TASK GOAL
Restate the listing below exactly, images excluded.

--------------------------------------------------

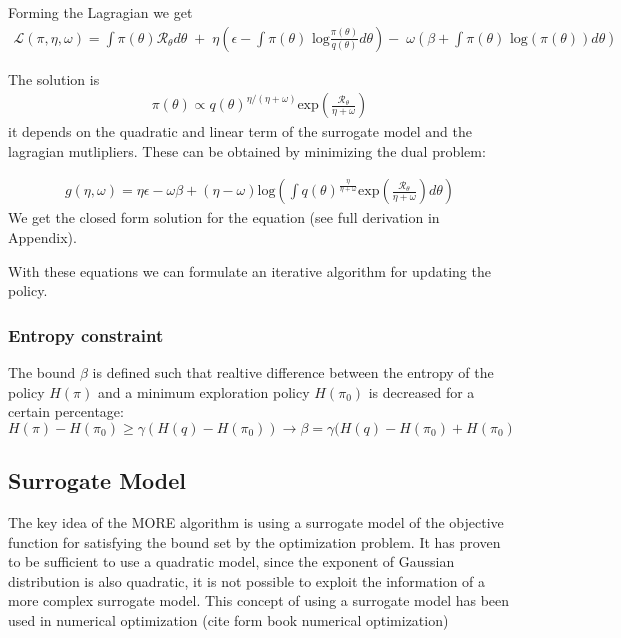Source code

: Forming the Lagragian we get
\begin{align} \mathcal{L}(\pi, \eta, \omega) = 
\int \pi(\theta) \mathcal{R}_{\theta} d\theta \; + \; 
\eta  \left(\epsilon - \int \pi(\theta) \text{ log}
 \frac{\pi(\theta)}{q(\theta)} d\theta\right)
 - \; \omega \left(\beta + \int \pi(\theta) \text{ log}(\pi(\theta)) d\theta\right)
\end{align}

The solution is
\begin{align}
\pi(\theta) \propto q(\theta)^{\eta/(\eta+\omega)} 
\text{exp}\left(\frac{\mathcal{R}_\theta}{\eta + \omega}\right)
\end{align}
it depends on the quadratic and linear term of the surrogate model and the
lagragian mutlipliers. These can be obtained by minimizing the dual problem:

\begin{align}
  g(\eta,\omega) = \eta\epsilon - \omega\beta + (\eta - \omega) \text{log}
\left(\int q(\theta)^{\frac{\eta}{\eta + \omega}}
  \text{exp}\left(\frac{\mathcal{R}_\theta}{\eta + \omega}\right) d\theta \right)
\end{align}
We get the closed form solution for the equation
(see full derivation in Appendix).

With these equations we can formulate an iterative algorithm for updating the policy.

\subsubsection{Entropy constraint}
The bound $\beta$ is defined such that realtive difference between the entropy
of the policy $H(\pi)$ and a minimum exploration policy $H(\pi_0)$ is decreased
for a certain percentage:
$$ H(\pi) - H(\pi_0) \geq \gamma (H(q) - H(\pi_0))
\rightarrow \beta = \gamma (H(q) - H(\pi_0) + H(\pi_0) $$

\subsection{Surrogate Model}
The key idea of the MORE algorithm is using a surrogate model of the objective function
for satisfying the bound set by the optimization problem. It has proven to be
sufficient to use a quadratic model, since the exponent of Gaussian distribution
is also quadratic, it is not possible to exploit the information of a more
complex surrogate model. This concept of using a surrogate model has been used
in numerical optimization (cite form book numerical optimization)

--------------------------------------------------

ANSWER TO THE EXERCISE
Source code

: Forming the Lagragian we get
\begin{align} \mathcal{L}(\pi, \eta, \omega) = 
\int \pi(\theta) \mathcal{R}_{\theta} d\theta \; + \; 
\eta  \left(\epsilon - \int \pi(\theta) \text{ log}
 \frac{\pi(\theta)}{q(\theta)} d\theta\right)
 - \; \omega \left(\beta + \int \pi(\theta) \text{ log}(\pi(\theta)) d\theta\right)
\end{align}

The solution is
\begin{align}
\pi(\theta) \propto q(\theta)^{\eta/(\eta+\omega)} 
\text{exp}\left(\frac{\mathcal{R}_\theta}{\eta + \omega}\right)
\end{align}
it depends on the quadratic and linear term of the surrogate model and the
lagragian mutlipliers. These can be obtained by minimizing the dual problem:

\begin{align}
  g(\eta,\omega) = \eta\epsilon - \omega\beta + (\eta - \omega) \text{log}
\left(\int q(\theta)^{\frac{\eta}{\eta + \omega}}
  \text{exp}\left(\frac{\mathcal{R}_\theta}{\eta + \omega}\right) d\theta \right)
\end{align}
We get the closed form solution for the equation
(see full derivation in Appendix).

With these equations we can formulate an iterative algorithm for updating the policy.

\subsubsection{Entropy constraint}
The bound $\beta$ is defined such that realtive difference between the entropy
of the policy $H(\pi)$ and a minimum exploration policy $H(\pi_0)$ is decreased
for a certain percentage:
$$ H(\pi) - H(\pi_0) \geq \gamma (H(q) - H(\pi_0))
\rightarrow \beta = \gamma (H(q) - H(\pi_0) + H(\pi_0) $$

\subsection{Surrogate Model}
The key idea of the MORE algorithm is using a surrogate model of the objective function
for satisfying the bound set by the optimization problem. It has proven to be
sufficient to use a quadratic model, since the exponent of Gaussian distribution
is also quadratic, it is not possible to exploit the information of a more
complex surrogate model. This concept of using a surrogate model has been used
in numerical optimization (cite form book numerical optimization)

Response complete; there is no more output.